Mengingat Ungkapan Gus Dur Sebut Prabowo Orang Paling Ikhlas Kelak Jabat Presiden

  • Bagikan
Prabowo Subianto pada Senin (2/5) lalu, yang bertepatan Hari Raya Idul Fitri bertolak ke Jogjakarta untuk bersilaturahmi dengan Presiden Jokowi.

FAJAR.CO.ID, JAKARTA -- Presiden ke-4 RI KH Abdurrahman Wahid atau Gus Dur pernah memuji Prabowo Subianto sebagai orang yang paling ikhlas.

“Kalau orang yang paling ikhlas kepada rakyat Indonesia itu Prabowo. Ya banyak lah (hal) menunjukkan betapa dia ikhlas betul kepada rakyat Indonesia,” kata Gus Dur saat itu.

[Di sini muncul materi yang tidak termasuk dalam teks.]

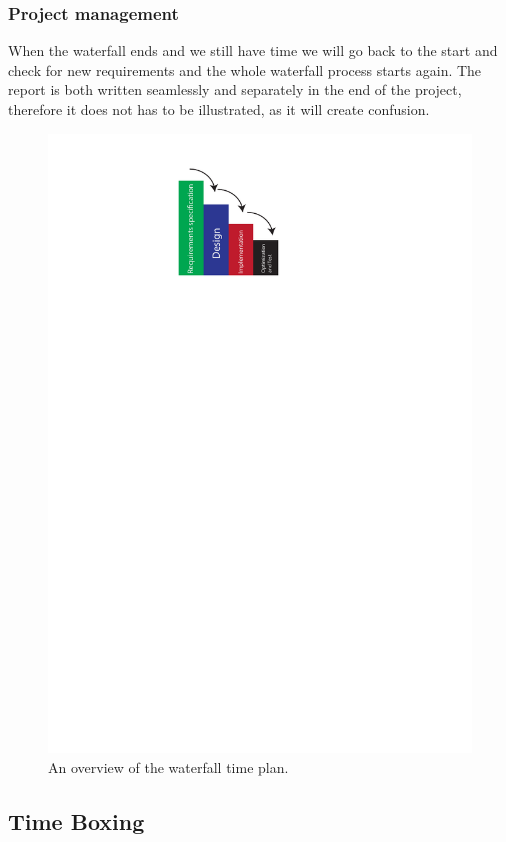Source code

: \subsubsection{Project management}
When the waterfall ends and we still have time
we will go back to the start and check for new requirements
and the whole waterfall process starts again.
The report is both written seamlessly and separately in the end of the project,
therefore it does not has to be illustrated, as it will create confusion.

\begin{figure}[h]
  \centering
  \includegraphics[scale=0.6]{Figures/Waterfall}
  \caption{An overview of the waterfall time plan.}
\label{fig:Waterfall}
\end{figure}
\subsection{Time Boxing} %



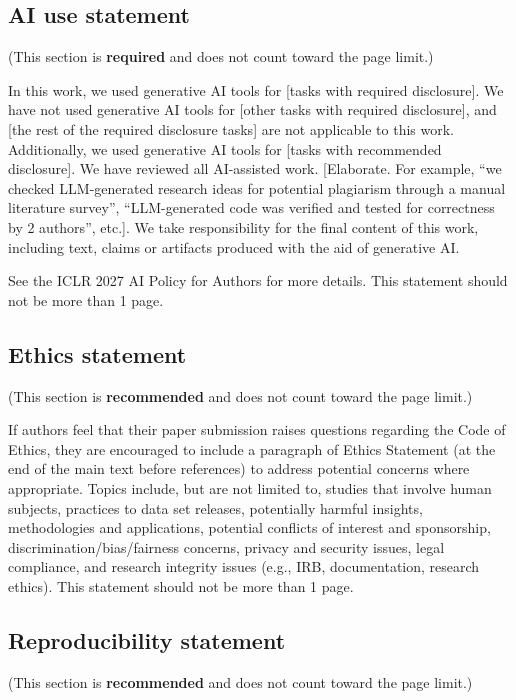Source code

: 
\subsection*{AI use statement}

(This section is \textbf{required} and does not count toward the page limit.)

In this work, we used generative AI tools for [tasks with required disclosure].
We have not used generative AI tools for [other tasks with required disclosure],
and [the rest of the required disclosure tasks] are not applicable to this work.
Additionally, we used generative AI tools for [tasks with recommended
disclosure]. We have reviewed all AI-assisted work. [Elaborate. For example, “we
checked LLM-generated research ideas for potential plagiarism through a manual
literature survey”, “LLM-generated code was verified and tested for correctness
by 2 authors”, etc.]. We take responsibility for the final content of this work,
including text, claims or artifacts produced with the aid of generative AI.

See the ICLR 2027 AI Policy for Authors for more details. This statement should
not be more than 1 page.

\subsection*{Ethics statement}

(This section is \textbf{recommended} and does not count toward the page limit.)

If authors feel that their paper submission raises questions regarding the Code
of Ethics, they are encouraged to include a paragraph of Ethics Statement (at
the end of the main text before references) to address potential concerns where
appropriate. Topics include, but are not limited to, studies that involve human
subjects, practices to data set releases, potentially harmful insights,
methodologies and applications, potential conflicts of interest and sponsorship,
discrimination/bias/fairness concerns, privacy and security issues, legal
compliance, and research integrity issues (e.g., IRB, documentation, research
ethics). This statement should not be more than 1 page.

\subsection*{Reproducibility statement}

(This section is \textbf{recommended} and does not count toward the page limit.)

Gus Dur bahkan telah meramal Ketua Umum Partai Gerindra itu kelak akan menjadi seorang presiden di masa tua.

Hal tersebut sempat disampaikan cucu pendiri NU, KH. Irfan Yusuf Hasyim atau Gus Irfan saat Prabowo bersilaturahmi di momen Hari Raya Idul Fitri.

“Saya mengutip ucapannya Gus Dur, beliau pernah mengatakan Pak Prabowo jadi presiden di usi tua. InsyaAllah 2024,” kata Gus Irfan.

Menteri Pertahanan itu digadang-gadang menjadi calon kuat Presiden RI 2024 meneruskan tongkat estafet kepemimpinan Jokowi.

Di sejumlah hasil jajak pendapat lembaga survei, nama Prabowo mendapat elektabilitas tertinggi dibanding kandidat capres lainnya.

Terbaru, Lembaga survei Indonesia Polling Stastions (IPS) melakukan simulasi jika Pemilihan Presiden (Pilpres) dilakukan hari ini dengan dua nama calon presiden (Capres).

Hasilnya nama Menteri Pertahanan Prabowo Subianto mendapatkan suara tertinggi jika bersaing melawan Ganjar Pranowo atau Anies Baswedan.

Dalam hasil survei tersebut, ketika Prabowo Subianto head to head dengan Ganjar Pranowo, tanpa ada nama calon wakil presiden (Cawapres), menunjukkan Prabowo mendapatkan suara 62,1%.

Sementara jika Prabowo Subianto berhadapan dengan Gubernur DKI Jakarta Anies Baswedan, tetap dengan tanpa nama Cawapres, Prabowo juga unggul jauh dari Anies.

Sebanyak 61,5% akan memilih Prabowo Subianto, sedangkan Anies Baswedan hanya dipilih 35,8% suara.

Prabowo juga banjir apresiasi, tak hanya dari rakyat Indonesia tapi juga dari dunia internasional.

Prabowo Subianto yang mau menerima jabatan Menteri Pertahanan dari Presiden Jokowi. Hal itu luar biasa mengingat Prabowo adalah rival Jokowi pada Pilpres 2014 dan 2019.

Dalam pidatonya yang beredar di lini massa, Prabowo menegaskan, filosofi Indonesia adalah bahwa kalau kita berbeda pendapat tidak berarti kita harus bermusuhan.

Prabowo mengatakan bahwa perbedaan pendapat adalah hal biasa terjadi di negeri yang menganut sistem demokrasi.

"Budaya Indonesia adalah budaya kekeluargaan. Kita boleh bersaing, boleh berbeda pendapat tapi ingat kita semua adalah satu keluarga," lantang Prabowo. (dra/fajar)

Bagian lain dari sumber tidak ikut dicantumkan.